◆ PROBLEM TO WORK ON ◆
Once you find the line with "入宫后婉姐姐病了,而我也未被" in the entries below, return exactly every line from it through the line with "甄嬛与沈眉庄自幼借号,我比不".

Collected data:
= = = = =
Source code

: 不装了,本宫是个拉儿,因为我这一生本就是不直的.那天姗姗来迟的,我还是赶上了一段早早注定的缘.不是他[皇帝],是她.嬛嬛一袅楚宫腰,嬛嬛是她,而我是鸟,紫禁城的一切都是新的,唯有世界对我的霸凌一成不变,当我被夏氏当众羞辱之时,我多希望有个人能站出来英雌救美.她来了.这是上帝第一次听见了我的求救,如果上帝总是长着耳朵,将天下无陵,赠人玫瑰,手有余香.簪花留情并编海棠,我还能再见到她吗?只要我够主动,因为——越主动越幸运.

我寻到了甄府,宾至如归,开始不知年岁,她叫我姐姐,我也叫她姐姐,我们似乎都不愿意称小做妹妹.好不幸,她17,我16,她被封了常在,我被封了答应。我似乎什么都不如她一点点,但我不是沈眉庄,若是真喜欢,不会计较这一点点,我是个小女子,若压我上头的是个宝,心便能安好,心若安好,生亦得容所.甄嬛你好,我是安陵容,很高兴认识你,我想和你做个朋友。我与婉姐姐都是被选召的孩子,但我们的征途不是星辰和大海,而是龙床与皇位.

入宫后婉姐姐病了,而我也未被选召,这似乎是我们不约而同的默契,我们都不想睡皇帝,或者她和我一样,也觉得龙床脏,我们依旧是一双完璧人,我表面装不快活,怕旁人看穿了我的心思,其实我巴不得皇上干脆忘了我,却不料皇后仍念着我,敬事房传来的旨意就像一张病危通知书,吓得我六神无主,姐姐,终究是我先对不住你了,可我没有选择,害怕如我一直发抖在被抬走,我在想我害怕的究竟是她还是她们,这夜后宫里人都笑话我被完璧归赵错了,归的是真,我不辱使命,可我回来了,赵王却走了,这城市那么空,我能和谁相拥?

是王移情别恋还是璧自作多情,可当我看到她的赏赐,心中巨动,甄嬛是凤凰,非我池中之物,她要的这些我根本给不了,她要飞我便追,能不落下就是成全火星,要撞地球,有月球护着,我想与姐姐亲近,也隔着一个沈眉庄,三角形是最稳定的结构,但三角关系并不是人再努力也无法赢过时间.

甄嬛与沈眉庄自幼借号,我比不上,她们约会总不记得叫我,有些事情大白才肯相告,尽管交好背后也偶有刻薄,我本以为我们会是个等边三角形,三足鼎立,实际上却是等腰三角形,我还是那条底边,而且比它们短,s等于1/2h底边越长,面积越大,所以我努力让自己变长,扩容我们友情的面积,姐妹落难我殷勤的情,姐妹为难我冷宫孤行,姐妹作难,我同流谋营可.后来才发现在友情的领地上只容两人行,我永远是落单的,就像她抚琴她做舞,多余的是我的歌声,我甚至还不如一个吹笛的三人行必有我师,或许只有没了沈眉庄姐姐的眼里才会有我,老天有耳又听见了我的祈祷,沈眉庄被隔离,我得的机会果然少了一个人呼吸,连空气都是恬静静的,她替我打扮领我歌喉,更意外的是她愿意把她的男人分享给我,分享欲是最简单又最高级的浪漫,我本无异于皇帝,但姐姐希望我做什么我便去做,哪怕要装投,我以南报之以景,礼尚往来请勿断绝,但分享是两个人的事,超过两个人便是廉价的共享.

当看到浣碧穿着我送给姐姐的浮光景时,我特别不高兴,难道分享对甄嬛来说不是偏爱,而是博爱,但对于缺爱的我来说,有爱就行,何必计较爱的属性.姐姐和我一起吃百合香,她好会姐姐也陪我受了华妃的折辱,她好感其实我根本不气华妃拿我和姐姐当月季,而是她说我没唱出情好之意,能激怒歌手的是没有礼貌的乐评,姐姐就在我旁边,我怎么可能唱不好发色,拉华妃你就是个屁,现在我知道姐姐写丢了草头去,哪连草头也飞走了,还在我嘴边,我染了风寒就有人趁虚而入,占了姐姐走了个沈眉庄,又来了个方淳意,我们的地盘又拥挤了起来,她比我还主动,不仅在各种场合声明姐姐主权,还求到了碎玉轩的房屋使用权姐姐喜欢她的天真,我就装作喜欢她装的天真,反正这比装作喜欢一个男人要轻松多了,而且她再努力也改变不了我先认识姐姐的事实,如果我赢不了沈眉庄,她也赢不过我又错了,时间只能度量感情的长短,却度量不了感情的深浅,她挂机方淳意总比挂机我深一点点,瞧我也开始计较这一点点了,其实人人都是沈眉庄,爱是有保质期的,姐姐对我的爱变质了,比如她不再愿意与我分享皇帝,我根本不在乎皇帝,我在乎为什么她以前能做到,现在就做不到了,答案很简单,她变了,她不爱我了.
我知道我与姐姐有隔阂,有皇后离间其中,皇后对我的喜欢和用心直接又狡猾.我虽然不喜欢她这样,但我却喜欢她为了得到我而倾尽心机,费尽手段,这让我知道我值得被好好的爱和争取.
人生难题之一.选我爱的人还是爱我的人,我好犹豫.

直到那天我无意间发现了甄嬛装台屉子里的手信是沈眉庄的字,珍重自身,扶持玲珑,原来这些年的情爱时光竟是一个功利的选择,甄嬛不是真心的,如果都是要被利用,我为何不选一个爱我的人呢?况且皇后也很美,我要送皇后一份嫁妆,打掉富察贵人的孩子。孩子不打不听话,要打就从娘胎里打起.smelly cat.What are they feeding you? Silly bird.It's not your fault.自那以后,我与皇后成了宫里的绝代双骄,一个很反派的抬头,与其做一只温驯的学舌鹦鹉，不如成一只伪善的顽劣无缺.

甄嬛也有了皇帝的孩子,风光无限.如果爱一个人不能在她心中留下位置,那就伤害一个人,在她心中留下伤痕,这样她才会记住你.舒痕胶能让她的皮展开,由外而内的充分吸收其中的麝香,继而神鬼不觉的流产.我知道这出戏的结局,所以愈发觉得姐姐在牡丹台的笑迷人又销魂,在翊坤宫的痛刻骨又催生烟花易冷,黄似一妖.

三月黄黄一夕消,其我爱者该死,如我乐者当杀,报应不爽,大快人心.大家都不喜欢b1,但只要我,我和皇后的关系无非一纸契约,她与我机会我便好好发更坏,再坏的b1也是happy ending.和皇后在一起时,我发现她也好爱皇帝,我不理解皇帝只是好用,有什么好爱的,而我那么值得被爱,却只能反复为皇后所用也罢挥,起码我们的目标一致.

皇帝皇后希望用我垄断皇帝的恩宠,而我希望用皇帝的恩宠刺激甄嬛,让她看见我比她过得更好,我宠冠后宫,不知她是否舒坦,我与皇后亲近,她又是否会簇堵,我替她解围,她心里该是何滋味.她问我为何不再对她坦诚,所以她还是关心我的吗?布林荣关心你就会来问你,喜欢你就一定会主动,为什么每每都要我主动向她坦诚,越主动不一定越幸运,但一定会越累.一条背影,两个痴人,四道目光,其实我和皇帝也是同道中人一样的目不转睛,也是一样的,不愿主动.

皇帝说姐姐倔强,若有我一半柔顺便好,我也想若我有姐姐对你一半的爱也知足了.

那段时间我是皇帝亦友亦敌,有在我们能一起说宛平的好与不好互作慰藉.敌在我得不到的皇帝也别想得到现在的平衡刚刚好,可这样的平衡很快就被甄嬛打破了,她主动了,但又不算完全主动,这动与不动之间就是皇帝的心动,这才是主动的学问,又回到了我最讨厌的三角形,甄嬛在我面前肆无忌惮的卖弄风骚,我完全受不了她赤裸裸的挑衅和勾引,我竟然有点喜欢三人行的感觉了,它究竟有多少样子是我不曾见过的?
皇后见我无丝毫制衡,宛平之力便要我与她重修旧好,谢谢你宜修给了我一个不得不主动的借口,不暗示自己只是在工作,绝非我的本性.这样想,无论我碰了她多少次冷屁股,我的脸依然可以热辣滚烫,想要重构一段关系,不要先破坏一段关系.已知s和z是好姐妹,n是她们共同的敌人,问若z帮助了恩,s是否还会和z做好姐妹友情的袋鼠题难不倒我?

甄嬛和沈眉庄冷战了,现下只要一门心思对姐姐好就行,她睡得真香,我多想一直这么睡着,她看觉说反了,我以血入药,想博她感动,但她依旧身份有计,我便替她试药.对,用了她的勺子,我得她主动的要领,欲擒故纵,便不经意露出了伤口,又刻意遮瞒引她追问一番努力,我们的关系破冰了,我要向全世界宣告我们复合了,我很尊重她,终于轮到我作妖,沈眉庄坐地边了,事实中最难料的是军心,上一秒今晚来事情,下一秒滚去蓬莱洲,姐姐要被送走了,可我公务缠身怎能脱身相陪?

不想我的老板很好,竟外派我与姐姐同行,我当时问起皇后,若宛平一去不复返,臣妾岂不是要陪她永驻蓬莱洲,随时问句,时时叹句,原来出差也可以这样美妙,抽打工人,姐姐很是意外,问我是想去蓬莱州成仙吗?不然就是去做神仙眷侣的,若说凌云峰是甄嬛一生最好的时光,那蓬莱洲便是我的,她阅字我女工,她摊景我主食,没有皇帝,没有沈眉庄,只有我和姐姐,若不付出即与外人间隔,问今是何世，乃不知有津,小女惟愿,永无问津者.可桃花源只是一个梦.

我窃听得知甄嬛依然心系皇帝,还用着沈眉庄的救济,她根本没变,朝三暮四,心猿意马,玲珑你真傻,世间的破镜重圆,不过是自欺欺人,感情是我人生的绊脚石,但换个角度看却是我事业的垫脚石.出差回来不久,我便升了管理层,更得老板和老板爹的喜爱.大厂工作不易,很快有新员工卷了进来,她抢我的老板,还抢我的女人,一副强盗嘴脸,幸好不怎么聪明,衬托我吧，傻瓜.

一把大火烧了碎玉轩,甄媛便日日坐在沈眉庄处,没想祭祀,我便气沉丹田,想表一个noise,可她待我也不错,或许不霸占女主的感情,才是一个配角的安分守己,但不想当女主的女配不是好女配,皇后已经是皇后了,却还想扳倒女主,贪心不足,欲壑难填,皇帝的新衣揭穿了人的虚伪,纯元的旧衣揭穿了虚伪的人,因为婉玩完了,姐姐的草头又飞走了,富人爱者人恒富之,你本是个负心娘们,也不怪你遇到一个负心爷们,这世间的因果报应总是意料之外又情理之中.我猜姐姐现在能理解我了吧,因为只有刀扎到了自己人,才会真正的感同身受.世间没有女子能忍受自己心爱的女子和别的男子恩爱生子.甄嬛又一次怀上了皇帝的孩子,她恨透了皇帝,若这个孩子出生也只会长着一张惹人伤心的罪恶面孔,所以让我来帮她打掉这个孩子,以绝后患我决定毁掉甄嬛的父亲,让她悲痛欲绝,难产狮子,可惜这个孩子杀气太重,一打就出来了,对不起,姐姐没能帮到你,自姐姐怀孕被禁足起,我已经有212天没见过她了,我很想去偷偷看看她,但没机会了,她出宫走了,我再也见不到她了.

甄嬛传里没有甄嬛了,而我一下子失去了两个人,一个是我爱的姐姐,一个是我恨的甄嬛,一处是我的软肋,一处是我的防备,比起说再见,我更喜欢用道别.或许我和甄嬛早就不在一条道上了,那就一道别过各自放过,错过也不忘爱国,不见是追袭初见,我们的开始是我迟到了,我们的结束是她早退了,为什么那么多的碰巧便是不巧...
= = = = =
◆ COMPLETED TASK ◆
入宫后婉姐姐病了,而我也未被选召,这似乎是我们不约而同的默契,我们都不想睡皇帝,或者她和我一样,也觉得龙床脏,我们依旧是一双完璧人,我表面装不快活,怕旁人看穿了我的心思,其实我巴不得皇上干脆忘了我,却不料皇后仍念着我,敬事房传来的旨意就像一张病危通知书,吓得我六神无主,姐姐,终究是我先对不住你了,可我没有选择,害怕如我一直发抖在被抬走,我在想我害怕的究竟是她还是她们,这夜后宫里人都笑话我被完璧归赵错了,归的是真,我不辱使命,可我回来了,赵王却走了,这城市那么空,我能和谁相拥?

是王移情别恋还是璧自作多情,可当我看到她的赏赐,心中巨动,甄嬛是凤凰,非我池中之物,她要的这些我根本给不了,她要飞我便追,能不落下就是成全火星,要撞地球,有月球护着,我想与姐姐亲近,也隔着一个沈眉庄,三角形是最稳定的结构,但三角关系并不是人再努力也无法赢过时间.

甄嬛与沈眉庄自幼借号,我比不上,她们约会总不记得叫我,有些事情大白才肯相告,尽管交好背后也偶有刻薄,我本以为我们会是个等边三角形,三足鼎立,实际上却是等腰三角形,我还是那条底边,而且比它们短,s等于1/2h底边越长,面积越大,所以我努力让自己变长,扩容我们友情的面积,姐妹落难我殷勤的情,姐妹为难我冷宫孤行,姐妹作难,我同流谋营可.后来才发现在友情的领地上只容两人行,我永远是落单的,就像她抚琴她做舞,多余的是我的歌声,我甚至还不如一个吹笛的三人行必有我师,或许只有没了沈眉庄姐姐的眼里才会有我,老天有耳又听见了我的祈祷,沈眉庄被隔离,我得的机会果然少了一个人呼吸,连空气都是恬静静的,她替我打扮领我歌喉,更意外的是她愿意把她的男人分享给我,分享欲是最简单又最高级的浪漫,我本无异于皇帝,但姐姐希望我做什么我便去做,哪怕要装投,我以南报之以景,礼尚往来请勿断绝,但分享是两个人的事,超过两个人便是廉价的共享.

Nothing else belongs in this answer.